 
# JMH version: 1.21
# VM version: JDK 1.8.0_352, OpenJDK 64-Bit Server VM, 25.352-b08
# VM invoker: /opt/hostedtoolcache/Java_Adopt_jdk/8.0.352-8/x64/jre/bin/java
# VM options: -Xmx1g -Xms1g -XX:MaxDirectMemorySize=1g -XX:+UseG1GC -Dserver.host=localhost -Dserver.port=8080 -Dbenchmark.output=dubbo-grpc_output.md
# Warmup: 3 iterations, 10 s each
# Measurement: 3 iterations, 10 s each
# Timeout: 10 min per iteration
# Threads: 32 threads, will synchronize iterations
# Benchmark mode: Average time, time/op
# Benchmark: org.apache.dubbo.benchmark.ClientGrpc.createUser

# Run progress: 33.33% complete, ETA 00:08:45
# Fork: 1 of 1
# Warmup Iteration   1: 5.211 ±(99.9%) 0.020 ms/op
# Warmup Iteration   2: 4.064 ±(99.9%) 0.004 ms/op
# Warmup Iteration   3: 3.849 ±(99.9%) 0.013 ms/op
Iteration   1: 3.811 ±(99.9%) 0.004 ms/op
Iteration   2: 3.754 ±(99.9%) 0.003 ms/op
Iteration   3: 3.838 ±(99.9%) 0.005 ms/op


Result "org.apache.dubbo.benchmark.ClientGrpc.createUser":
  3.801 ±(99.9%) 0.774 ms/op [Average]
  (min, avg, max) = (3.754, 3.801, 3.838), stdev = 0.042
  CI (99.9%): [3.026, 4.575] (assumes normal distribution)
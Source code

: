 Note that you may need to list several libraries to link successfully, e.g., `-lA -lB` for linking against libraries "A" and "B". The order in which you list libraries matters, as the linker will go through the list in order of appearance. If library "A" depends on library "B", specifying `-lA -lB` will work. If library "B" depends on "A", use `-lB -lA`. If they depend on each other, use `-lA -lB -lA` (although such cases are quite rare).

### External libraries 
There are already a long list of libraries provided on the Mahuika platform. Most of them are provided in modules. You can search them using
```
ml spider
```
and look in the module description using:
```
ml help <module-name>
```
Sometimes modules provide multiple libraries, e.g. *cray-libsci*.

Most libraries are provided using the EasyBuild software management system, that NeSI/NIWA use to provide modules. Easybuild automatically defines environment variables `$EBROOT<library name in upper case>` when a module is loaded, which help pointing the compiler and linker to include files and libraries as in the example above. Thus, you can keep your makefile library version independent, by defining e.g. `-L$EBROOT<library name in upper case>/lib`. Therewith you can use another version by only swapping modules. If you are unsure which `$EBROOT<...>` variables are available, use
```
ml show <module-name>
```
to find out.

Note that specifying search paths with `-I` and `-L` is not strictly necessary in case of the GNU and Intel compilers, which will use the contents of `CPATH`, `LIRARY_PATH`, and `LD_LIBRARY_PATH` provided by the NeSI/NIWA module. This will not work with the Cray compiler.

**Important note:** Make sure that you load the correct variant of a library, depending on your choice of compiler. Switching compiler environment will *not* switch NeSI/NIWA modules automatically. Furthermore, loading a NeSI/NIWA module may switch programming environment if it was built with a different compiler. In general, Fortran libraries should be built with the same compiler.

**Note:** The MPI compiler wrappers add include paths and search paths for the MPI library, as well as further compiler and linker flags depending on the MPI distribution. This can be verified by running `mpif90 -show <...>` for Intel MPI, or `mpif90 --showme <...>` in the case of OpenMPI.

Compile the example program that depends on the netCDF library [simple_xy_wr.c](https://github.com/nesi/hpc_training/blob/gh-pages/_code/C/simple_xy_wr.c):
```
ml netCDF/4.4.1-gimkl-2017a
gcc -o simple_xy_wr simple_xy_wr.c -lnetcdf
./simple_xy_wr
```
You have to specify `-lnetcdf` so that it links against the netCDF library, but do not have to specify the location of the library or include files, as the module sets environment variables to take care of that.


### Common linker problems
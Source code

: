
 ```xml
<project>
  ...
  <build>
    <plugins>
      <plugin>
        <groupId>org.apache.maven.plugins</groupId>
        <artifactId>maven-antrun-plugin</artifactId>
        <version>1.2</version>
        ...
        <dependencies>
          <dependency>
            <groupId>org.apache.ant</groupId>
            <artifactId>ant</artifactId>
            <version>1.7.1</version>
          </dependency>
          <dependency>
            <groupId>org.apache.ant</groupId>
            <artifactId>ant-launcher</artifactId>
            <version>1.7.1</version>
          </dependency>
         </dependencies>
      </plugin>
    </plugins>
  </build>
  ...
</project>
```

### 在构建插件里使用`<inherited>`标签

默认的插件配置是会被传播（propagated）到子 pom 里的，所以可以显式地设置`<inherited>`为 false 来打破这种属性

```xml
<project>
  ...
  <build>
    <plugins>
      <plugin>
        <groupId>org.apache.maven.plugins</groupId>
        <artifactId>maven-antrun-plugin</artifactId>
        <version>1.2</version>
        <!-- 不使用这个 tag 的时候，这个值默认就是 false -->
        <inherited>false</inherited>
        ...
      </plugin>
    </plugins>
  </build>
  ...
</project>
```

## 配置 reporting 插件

* Problem requirements
Take exactly the lines from the one containing "# Measurement: 3 iterations, 10 s each" through the one containing "# Fork: 1 of 1" in the data above, and output them with nothing added.

* Written answer
# Measurement: 3 iterations, 10 s each
# Timeout: 10 min per iteration
# Threads: 32 threads, will synchronize iterations
# Benchmark mode: Average time, time/op
# Benchmark: org.apache.dubbo.benchmark.ClientGrpc.createUser

# Run progress: 33.33% complete, ETA 00:08:45
# Fork: 1 of 1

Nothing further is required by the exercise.